Now, that argument will no longer hold water.
But even though this edict has been handed down, we believe it is even more critical for secular professionals in law enforcement in the United States and abroad to continue investigating cases of clergy abuse without depending on the cooperation of church officials. The only reason that the church is dealing with this issue now is from the pressure that has been brought about through secular investigations. We hope this acknowledgement of secrecy and concealment from church officials will encourage police and prosecutors to go after these cases with more vigor, not less.
Now that this rule has been passed, we call on the remaining dioceses in the United States that have not yet released lists publicly to do so before the end of the year. This same move should be taken by every religious order – for both priests and nuns – and these lists should be prominently published and made publicly available. Those dioceses that have posted lists should update those lists with all of the known information about the abusers, especially with information relating to when each allegation was made, what steps were taken by officials in response, and when that abuser was finally removed from their position around children and vulnerable adults.
In places like Illinois, nearly 500 names of clergy abusers remain hidden in internal files, according to a secular investigation. In North Carolina, church officials have dragged their feet on their promise to release information on all priests accused of abuse.
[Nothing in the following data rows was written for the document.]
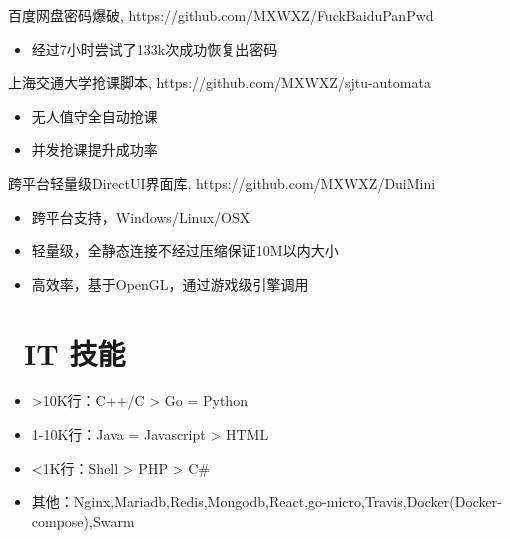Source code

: \documentclass{resume}
\begin{document}
\begin{onehalfspacing}
    百度网盘密码爆破, https://github.com/MXWXZ/FuckBaiduPanPwd
    \begin{itemize}
        \item 经过7小时尝试了133k次成功恢复出密码
    \end{itemize}
\end{onehalfspacing}

\begin{onehalfspacing}
    上海交通大学抢课脚本, https://github.com/MXWXZ/sjtu-automata
    \begin{itemize}
        \item 无人值守全自动抢课
        \item 并发抢课提升成功率
    \end{itemize}
\end{onehalfspacing}

\begin{onehalfspacing}
    跨平台轻量级DirectUI界面库, https://github.com/MXWXZ/DuiMini
    \begin{itemize}
        \item 跨平台支持，Windows/Linux/OSX
        \item 轻量级，全静态连接不经过压缩保证10M以内大小
        \item 高效率，基于OpenGL，通过游戏级引擎调用
    \end{itemize}
\end{onehalfspacing}


\section{\faCogs\ IT 技能}
\begin{itemize}[parsep=0.5ex]
    \item >10K行：C++/C > Go = Python
    \item 1-10K行：Java = Javascript > HTML
    \item <1K行：Shell > PHP > C\#
    \item 其他：Nginx,Mariadb,Redis,Mongodb,React,go-micro,Travis,Docker(Docker-compose),Swarm
\end{itemize}
\end{document}
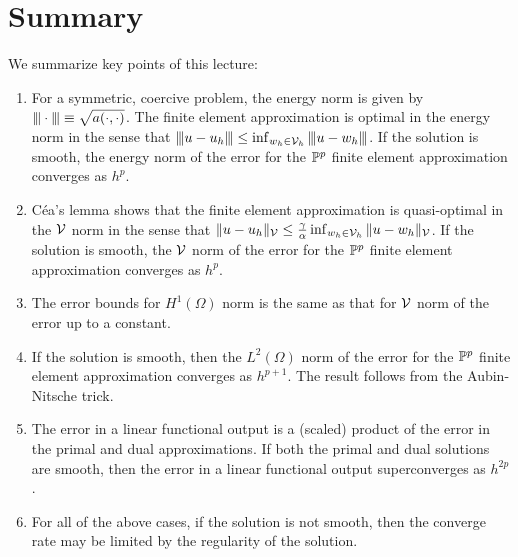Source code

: \section{Summary}
We summarize key points of this lecture:
\begin{enumerate}
\item For a symmetric, coercive problem, the energy norm is given by $|\kern-1pt|\kern-1pt| \cdot |\kern-1pt|\kern-1pt| \equiv \sqrt{a(\cdot,\cdot)}$.  The finite element approximation is optimal in the energy norm in the sense that $|\kern-1pt|\kern-1pt| u - u_h |\kern-1pt|\kern-1pt| \leq \inf_{w_h \in \mathcal{V}_h} |\kern-1pt|\kern-1pt| u - w_h |\kern-1pt|\kern-1pt|$.  If the solution is smooth, the energy norm of the error for the $\mathbb{P}^p$ finite element approximation converges as $h^p$.
\item C\'ea's lemma shows that the finite element approximation is quasi-optimal in the $\mathcal{V}$ norm in the sense that $\| u - u_h \|_{\mathcal{V}} \leq \frac{\gamma}{\alpha} \inf_{w_h \in \mathcal{V}_h} \| u - w_h \|_{\mathcal{V}}$.  If the solution is smooth, the $\mathcal{V}$  norm of the error for the $\mathbb{P}^p$ finite element approximation converges as $h^p$.
\item The error bounds for $H^1(\Omega)$ norm is the same as that for $\mathcal{V}$ norm of the error up to a constant.
\item If the solution is smooth, then the $L^2(\Omega)$ norm of the error for the $\mathbb{P}^p$ finite element approximation converges as $h^{p+1}$.  The result follows from the Aubin-Nitsche trick.
\item The error in a linear functional output is a (scaled) product of the error in the primal and dual approximations. If both the primal and dual solutions are smooth, then the error in a linear functional output superconverges as $h^{2p}$.
\item For all of the above cases, if the solution is not smooth, then the converge rate may be limited by the regularity of the solution.
\end{enumerate}
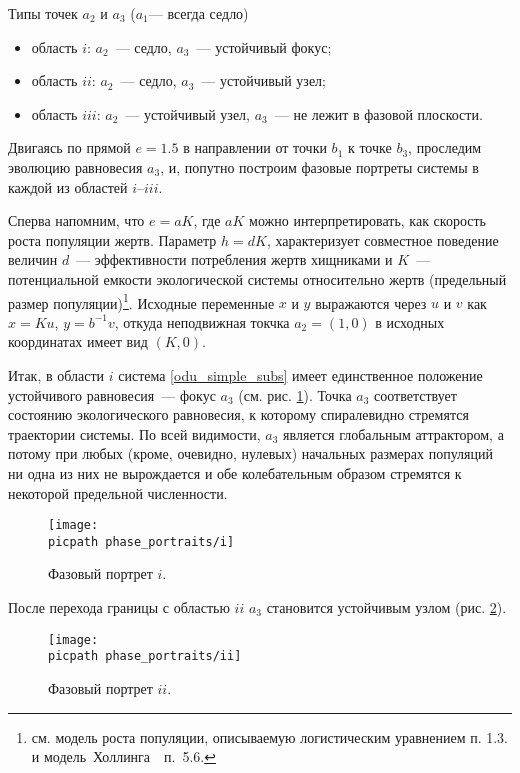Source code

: \documentclass[oneside,final,12pt]{article}
\newcommand*\picsize{0.5\textwidth}
\newcommand*\picpath{pictures/}
\theoremstyle{plain}
\theoremstyle{remark}
\theoremstyle{definition}
\theoremstyle{plain}
\begin{document}
		Типы точек \(a_2\) и \(a_3\) (\(a_1\)--- всегда седло) 
		\begin{itemize}
			\item[] область \(i\): \(a_2\)~--- седло, \(a_3\)~--- устойчивый фокус;
			\item[] область \(ii\): \(a_2\)~--- седло, \(a_3\)~--- устойчивый узел;
			\item[] область \(iii\): \(a_2\)~--- устойчивый узел, \(a_3\)~--- не лежит в фазовой плоскости.
		\end{itemize}

		Двигаясь по прямой \(e = 1.5\) в направлении от точки \(b_1\) к точке \(b_3\), проследим эволюцию равновесия \(a_3\), и, попутно построим фазовые портреты системы в каждой из областей \(i\)--\(iii\).

		\bigskip
		Сперва напомним, что \(e = aK\), где \(aK\) можно интерпретировать, как скорость роста популяции жертв. Параметр \(h = dK\), характеризует совместное поведение величин \(d\)~--- эффективности потребления жертв хищниками и \(K\)~--- потенциальной емкости экологической системы относительно жертв (предельный размер популяции)\footnote{см. модель роста популяции, описываемую логистическим уравнением \cite{DSMB} п. 1.3. и \mbox{модель Холлинга \cite{DSMB} п. 5.6.}}. Исходные переменные \(x\) и \(y\) выражаются через \(u\) и \(v\) как \(x = Ku\), \(y = b^{-1}v\), откуда неподвижная токчка \(a_2 = (1,0)\) в исходных координатах имеет вид \((K,0)\).
		
		\bigskip
		Итак, в области \(i\) система \eqref{odu_simple_subs} имеет единственное положение устойчивого равновесия~--- фокус \(a_3\) (см. рис. \ref{phase_portrait_i}). Точка \(a_3\) соответствует состоянию экологического равновесия, к которому спиралевидно стремятся траектории системы. По всей видимости, \(a_3\) является глобальным аттрактором, а потому при любых (кроме, очевидно, нулевых) начальных размерах популяций ни одна из них не вырождается и обе колебательным образом стремятся к некоторой предельной численности.

		\begin{figure}[!h]
			\centering
			\texttt{[image: \\picpath phase\_portraits/i]}
			\caption{Фазовый портрет \(i\).} \label{phase_portrait_i}
		\end{figure}

		После перехода границы с областью \(ii\) \(a_3\) становится устойчивым узлом (рис. \ref{phase_portrait_ii}).

		\begin{figure}[!h]
			\centering
			\texttt{[image: \\picpath phase\_portraits/ii]}
			\caption{Фазовый портрет \(ii\).} \label{phase_portrait_ii}
		\end{figure}
\end{document}
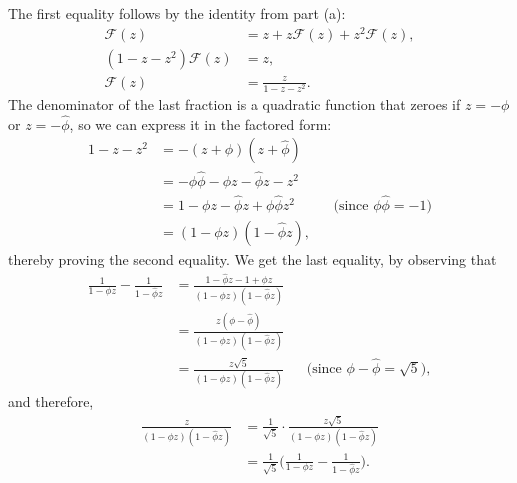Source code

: The first equality follows by the identity from part (a):
\begin{align*}
	\mathcal{F}(z) &= z+z\mathcal{F}(z)+z^2\mathcal{F}(z), \\
	(1-z-z^2)\mathcal{F}(z) &= z, \\
	\mathcal{F}(z) &= \frac{z}{1-z-z^2}.
\end{align*}
The denominator of the last fraction is a quadratic function that zeroes if $z=-\phi$ or $z=-\widehat\phi$, so we can express it in the factored form:
\begin{align*}
    1-z-z^2 &= -(z+\phi)(z+\widehat\phi) \\
    &= -\phi\widehat\phi-\phi z-\widehat\phi z-z^2 \\
    &= 1-\phi z-\widehat\phi z+\phi\widehat\phi z^2 && \text{(since $\phi\widehat\phi=-1$)} \\
    &= (1-\phi z)(1-\widehat\phi z),
\end{align*}
thereby proving the second equality.
We get the last equality, by observing that
\begin{align*}
    \frac{1}{1-\phi z}-\frac{1}{1-\widehat\phi z} &= \frac{1-\widehat\phi z-1+\phi z}{(1-\phi z)(1-\widehat\phi z)} \\[1mm]
    &= \frac{z(\phi-\widehat\phi)}{(1-\phi z)(1-\widehat\phi z)} \\[1mm]
    &= \frac{z\sqrt{5}}{(1-\phi z)(1-\widehat\phi z)} && \text{(since $\phi-\widehat\phi=\sqrt{5}$)},
\end{align*}
and therefore,
\begin{align*}
    \frac{z}{(1-\phi z)(1-\widehat\phi z)} &= \frac{1}{\sqrt{5}}\cdot\frac{z\sqrt{5}}{(1-\phi z)(1-\widehat\phi z)} \\[1mm]
    &= \frac{1}{\sqrt{5}}\biggl(\frac{1}{1-\phi z}-\frac{1}{1-\widehat\phi z}\biggr).
\end{align*}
And across the country, scores of abusive clerics remained unmonitored and unknown to the public because of this established practice of secrecy.
Pope Francis’ declaration sets the stage for more transparency and openness. Now it’s up to church officials around the world to deliver on that promise and release information that will better protect children and the vulnerable.
CONTACT: Zach Hiner, Executive Director (firstname.lastname@example.org, 517-974-9009), Tim Lennon, SNAP President (email@example.com, 415-312-5820), Judy Klapperich-Larson, SNAP Vice-President (firstname.lastname@example.org, 801-831-5277), Becky Ianni, SNAP Treasurer (email@example.com, 703-801-6044)
(SNAP, the Survivors Network, has been providing support for victims of sexual abuse in institutional settings for 30 years. We have more than 25,000 survivors and supporters in our network. Our website is SNAPnetwork.org)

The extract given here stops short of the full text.